Kanye West called Erick Sermon sometime in May 2023 and wanted the EPMD co-founder to hop a flight to Los Angeles to work on a new project.
Sermon’s ailing mother, Belinda, was in hospice care at the time and knew about the trip but didn’t want to hamper her son’s opportunity. Sermon protested but was convinced by his sister Kim to go anyway.
“As soon as I landed, my best friend Bernard Alexander passed me the phone,” he remembers. “It was my sister who told me my mom had transitioned.”
West, who lost his own mother in 2007, told Sermon he experienced a similar situation, and the studio proved to be their safe haven.

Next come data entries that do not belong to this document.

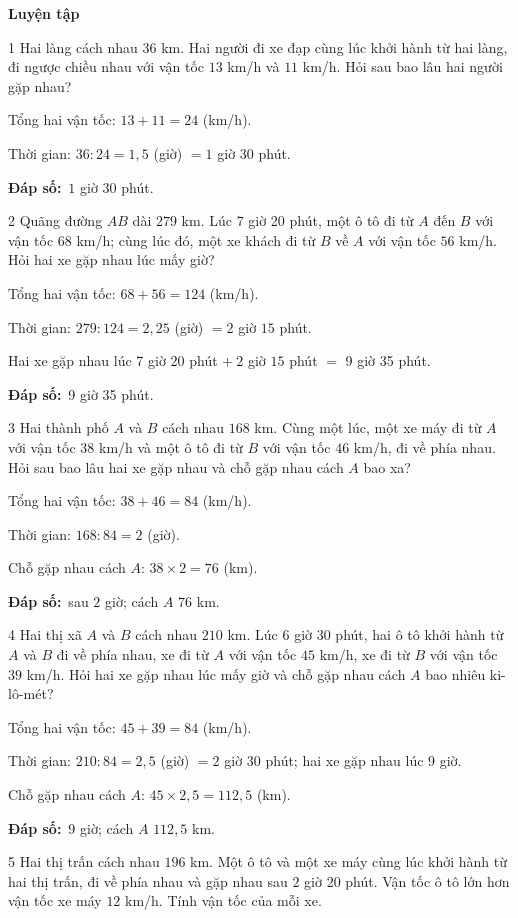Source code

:\documentclass[11pt]{article}
\newif\ifsol \solfalse
\providecommand{\AnsWord}{Đáp số}
\newcommand{\dapso}[1]{\par\textbf{\AnsWord:}\ #1}
\newcommand{\probsol}[1]{%
  \begin{lrbox}{\solmeasure}\begin{minipage}{\dimexpr\linewidth-24pt\relax}#1\end{minipage}\end{lrbox}%
  \ifsol
    \begin{solbox}#1\end{solbox}%
  \else
    \setlength{\solht}{\dimexpr\ht\solmeasure+\dp\solmeasure+0.85cm\relax}%
    \ifdim\solht<1.35cm\setlength{\solht}{1.35cm}\fi
    \begin{tcolorbox}[colback=white,colframe=Line,boxrule=0.8pt,arc=5pt,
      left=8pt,right=8pt,top=4pt,bottom=4pt,height=\solht]{\footnotesize\color{Slate}\itshape\WorkWord}\end{tcolorbox}%
  \fi}
\newcommand{\dividerbar}[1]{\par\vspace{0.6em}\noindent
  \begin{tcolorbox}[enhanced,frame hidden,interior hidden,borderline west={5pt}{0pt}{ProbBlue},
    colback=white,left=12pt,right=12pt,top=5pt,bottom=5pt,arc=4pt]
  {\large\bfseries\color{ProbBlue} #1}\end{tcolorbox}\vspace{0.4em}}
\newcommand{\gap}{\vspace{0.3cm}}
\def\WorkWord{Bài làm:}
\def\AnsWord{Đáp số}
\begin{document}
\dividerbar{Luyện tập}
\begin{probbox}{1}{\relax}
Hai làng cách nhau $36$ km. Hai người đi xe đạp cùng lúc khởi hành từ hai làng, đi ngược chiều nhau với vận tốc $13$ km/h và $11$ km/h. Hỏi sau bao lâu hai người gặp nhau?
\end{probbox}
\probsol{
Tổng hai vận tốc: $13+11=24$ (km/h).\par Thời gian: $36:24=1{,}5$ (giờ) $=1$ giờ $30$ phút.
\dapso{$1$ giờ $30$ phút.}}
\gap
\begin{probbox}{2}{\relax}
Quãng đường $AB$ dài $279$ km. Lúc 7 giờ 20 phút, một ô tô đi từ $A$ đến $B$ với vận tốc $68$ km/h; cùng lúc đó, một xe khách đi từ $B$ về $A$ với vận tốc $56$ km/h. Hỏi hai xe gặp nhau lúc mấy giờ?
\end{probbox}
\probsol{
Tổng hai vận tốc: $68+56=124$ (km/h).\par Thời gian: $279:124=2{,}25$ (giờ) $=2$ giờ $15$ phút.\par Hai xe gặp nhau lúc 7 giờ 20 phút $+\ 2$ giờ $15$ phút $=$ 9 giờ 35 phút.
\dapso{9 giờ 35 phút.}}
\gap
\begin{probbox}{3}{\relax}
Hai thành phố $A$ và $B$ cách nhau $168$ km. Cùng một lúc, một xe máy đi từ $A$ với vận tốc $38$ km/h và một ô tô đi từ $B$ với vận tốc $46$ km/h, đi về phía nhau. Hỏi sau bao lâu hai xe gặp nhau và chỗ gặp nhau cách $A$ bao xa?
\end{probbox}
\probsol{
Tổng hai vận tốc: $38+46=84$ (km/h).\par Thời gian: $168:84=2$ (giờ).\par Chỗ gặp nhau cách $A$: $38\times2=76$ (km).
\dapso{sau $2$ giờ; cách $A$ $76$ km.}}
\gap
\begin{probbox}{4}{\relax}
Hai thị xã $A$ và $B$ cách nhau $210$ km. Lúc 6 giờ 30 phút, hai ô tô khởi hành từ $A$ và $B$ đi về phía nhau, xe đi từ $A$ với vận tốc $45$ km/h, xe đi từ $B$ với vận tốc $39$ km/h. Hỏi hai xe gặp nhau lúc mấy giờ và chỗ gặp nhau cách $A$ bao nhiêu ki-lô-mét?
\end{probbox}
\probsol{
Tổng hai vận tốc: $45+39=84$ (km/h).\par Thời gian: $210:84=2{,}5$ (giờ) $=2$ giờ $30$ phút; hai xe gặp nhau lúc 9 giờ.\par Chỗ gặp nhau cách $A$: $45\times2{,}5=112{,}5$ (km).
\dapso{9 giờ; cách $A$ $112{,}5$ km.}}
\gap
\begin{probbox}{5}{\relax}
Hai thị trấn cách nhau $196$ km. Một ô tô và một xe máy cùng lúc khởi hành từ hai thị trấn, đi về phía nhau và gặp nhau sau $2$ giờ $20$ phút. Vận tốc ô tô lớn hơn vận tốc xe máy $12$ km/h. Tính vận tốc của mỗi xe.
\end{probbox}
\end{document}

“I went to the lab and started working with him the next day,” he says. “It wasn’t easy though. Kanye helped me a lot because he had went through it. He was like, ‘Yo Erick, listen, I went through it. Come to the studio tomorrow.’”
Sermon tried to outrun his grief, relocating to Miami for a spell, but learned he wasn’t a big fan of the Sunshine State.
“I never really mourned,” he says. “I asked people about that part. I never got to that part. I had escaped to Miami. I had to get away.”
Music continued to be his catharsis. After seven albums with EPMD, including 1988’s gold-certified Strictly Business, eight solo albums, and a production discography that includes Redman, Run-DMC, En Vogue, Jodeci, Conway the Machine, Keith Murray, and D’Angelo, to name a few, Sermon dove into recording and will return with Dynamic Duos Vol. 1 on November 21.
The project boasts a potent roster of legendary duos that bridge eras of hip-hop and highlight Sermon’s curatorial vision—from Mobb Deep, Snoop Dogg and Nate Dogg, and Public Enemy to Cypress Hill, M.O.P., Conway the Machine, and The Game.
Talking about the album, there’s a sense Sermon is a little frustrated that Mass Appeal’s Legend Has It series beat him to the punch with albums by Big L, Mobb Deep, Ghostface Killah and Raekwon, but he’s also relieved there’s still ample space and demand for pioneering hip-hop artists that made their mark in the ’80s and ’90s.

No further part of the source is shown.